If you have to surrender your home in a Chapter 7 Bankruptcy, the mortgage lender will provide you with a 1099-C. When you file a Chapter 7, the tradeoff is that the mortgage debt is completely dischargeable but you cannot keep your home.
Another tradeoff is that when the mortgage debt is forgiven, the IRS views the forgiven amount as income. So, homeowners do not have to pay the remainder of the mortgage but the amount forgiven is taxable income.
When a debt is forgiven, the IRS requires that the lender provide the borrower with a 1099-C form. The borrower is then required to file the 1099-C with the IRS. The 1099-C represents income from the cancellation of a debt.

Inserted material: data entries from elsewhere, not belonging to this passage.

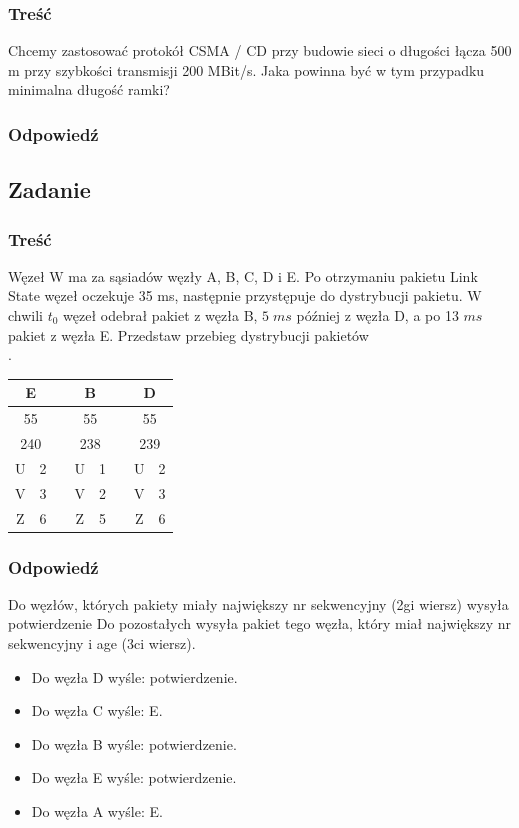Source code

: 		\subsubsection{Treść}
			Chcemy zastosować protokół CSMA / CD przy budowie sieci o długości łącza 500 m przy szybkości transmisji 200 MBit/s. Jaka powinna być w tym przypadku minimalna długość ramki?
		\subsubsection{Odpowiedź}
	\subsection{Zadanie}
		\subsubsection{Treść}
			Węzeł W ma za sąsiadów węzły A, B, C, D i E. Po otrzymaniu pakietu Link State węzeł oczekuje 35 ms, następnie przystępuje do dystrybucji pakietu. W chwili $ t_0 $ węzeł odebrał pakiet z węzła B, $ 5\;ms $ później z węzła D, a po 13 $ ms $ pakiet z węzła E. Przedstaw przebieg dystrybucji pakietów\\.
			\begin{tabular}{|c|c|c|c|c|c|c|c|}
				\hline \multicolumn{2}{|c|}{\textbf{E}}  & & \multicolumn{2}{|c|}{\textbf{B}} & & \multicolumn{2}{|c|}{\textbf{D}}\\ 
				\hline \multicolumn{2}{|c|}{55} & &\multicolumn{2}{|c|}{55} & &\multicolumn{2}{|c|}{55} \\ 
				\hline \multicolumn{2}{|c|}{240} & &\multicolumn{2}{|c|}{238} & &\multicolumn{2}{|c|}{239}   \\ 
				\hline U & 2 & & U & 1 & & U & 2\\ 
				\hline V & 3 & & V & 2 & & V & 3\\
				\hline Z & 6 & & Z & 5 & & Z & 6\\
				\hline 
			\end{tabular}
		\subsubsection{Odpowiedź}
			Do węzłów, których pakiety miały największy nr sekwencyjny (2gi wiersz) wysyła potwierdzenie
			Do pozostałych wysyła pakiet tego węzła, który miał największy nr sekwencyjny i age (3ci wiersz).
			\begin{itemize}
				\item Do węzła D wyśle: potwierdzenie.
				\item Do węzła C wyśle: E.
				\item Do węzła B wyśle: potwierdzenie.
				\item Do węzła E wyśle: potwierdzenie.
				\item Do węzła A wyśle: E.
			\end{itemize}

One way to explain the form is that a 1099 is used to report income earned from a job. Form 1099-C reports income made from the cancellation of a debt. When the loan is made, the borrower makes a promise to pay and the lender receives a secured interest in the property. At the time the loan is made, the money is not considered income because the borrower promises to pay the money back to the lender. When that promise to pay is discharged, the IRS views the forgiven amount as taxable income.
You may be wondering how you will pay the taxes on this income if you have filed bankruptcy. You filed because you do not have enough money to pay your bills. Where are you supposed to get the money to pay the taxes on this income?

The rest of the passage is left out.